> **Items listed in a dataset**:

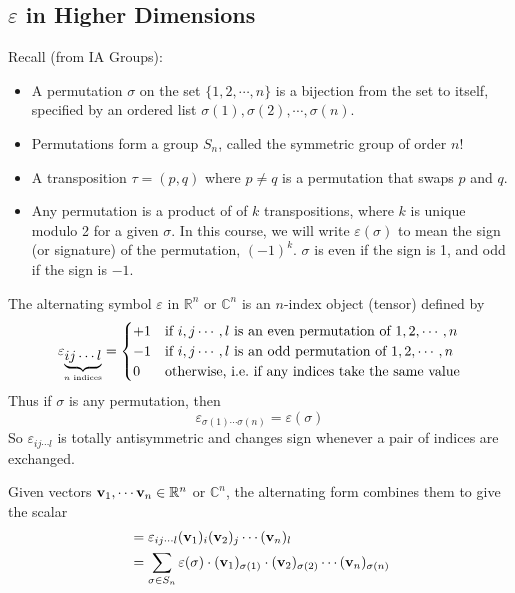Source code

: \subsection{\(\varepsilon\) in Higher Dimensions}
Recall (from IA Groups):
\begin{itemize}
	\item A permutation \(\sigma\) on the set \(\{ 1, 2, \cdots, n \}\) is a bijection from the set to itself, specified by an ordered list \(\sigma(1), \sigma(2), \cdots, \sigma(n)\).
	\item Permutations form a group \(S_n\), called the symmetric group of order \(n! \)
	\item A transposition \(\tau = (p, q)\) where \(p \neq q\) is a permutation that swaps \(p\) and \(q\).
	\item Any permutation is a product of of \(k\) transpositions, where \(k\) is unique modulo 2 for a given \(\sigma\).
	      In this course, we will write \(\varepsilon(\sigma)\) to mean the sign (or signature) of the permutation, \((-1)^k\).
	      \(\sigma\) is even if the sign is 1, and odd if the sign is \(-1\).
\end{itemize}
The alternating symbol \(\varepsilon\) in \(\mathbb R^n\) or \(\mathbb C^n\) is an \(n\)-index object (tensor) defined by
\[
	\varepsilon_{\underbrace{ij\cdots l}_{\mathclap{n \text{ indices}}}} = \begin{cases}
		+1 & \text{if } i, j \cdots, l \text{ is an even permutation of } 1, 2, \cdots, n \\
		-1 & \text{if } i, j \cdots, l \text{ is an odd permutation of } 1, 2, \cdots, n  \\
		0  & \text{otherwise, i.e.\ if any indices take the same value}
	\end{cases}
\]
Thus if \(\sigma\) is any permutation, then
\[
	\varepsilon_{\sigma(1)\cdots\sigma(n)} = \varepsilon(\sigma)
\]
So \(\varepsilon_{ij\cdots l}\) is totally antisymmetric and changes sign whenever a pair of indices are exchanged.
\begin{definition}
	Given vectors \(\vb v_1, \cdots \vb v_n \in \mathbb R^n\) or \(\mathbb C^n\), the alternating form combines them to give the scalar
	\begin{align*}
		[\vb v_1, \vb v_2, \cdots, \vb v_n ] & = \varepsilon_{ij\cdots l} (\vb v_1)_i (\vb v_2)_j \cdots (\vb v_n)_l                                                            \\
		                                     & = \sum_{\sigma \in S_n} \varepsilon(\sigma) \cdot (\vb v_1)_{\sigma(1)} \cdot (\vb v_2)_{\sigma(2)} \cdots (\vb v_n)_{\sigma(n)}
	\end{align*}
\end{definition}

> **Your objective**: When a line of the entries contains "from", it counts; say how many such lines there are, and nothing more.

> **Response to this exercise**: 2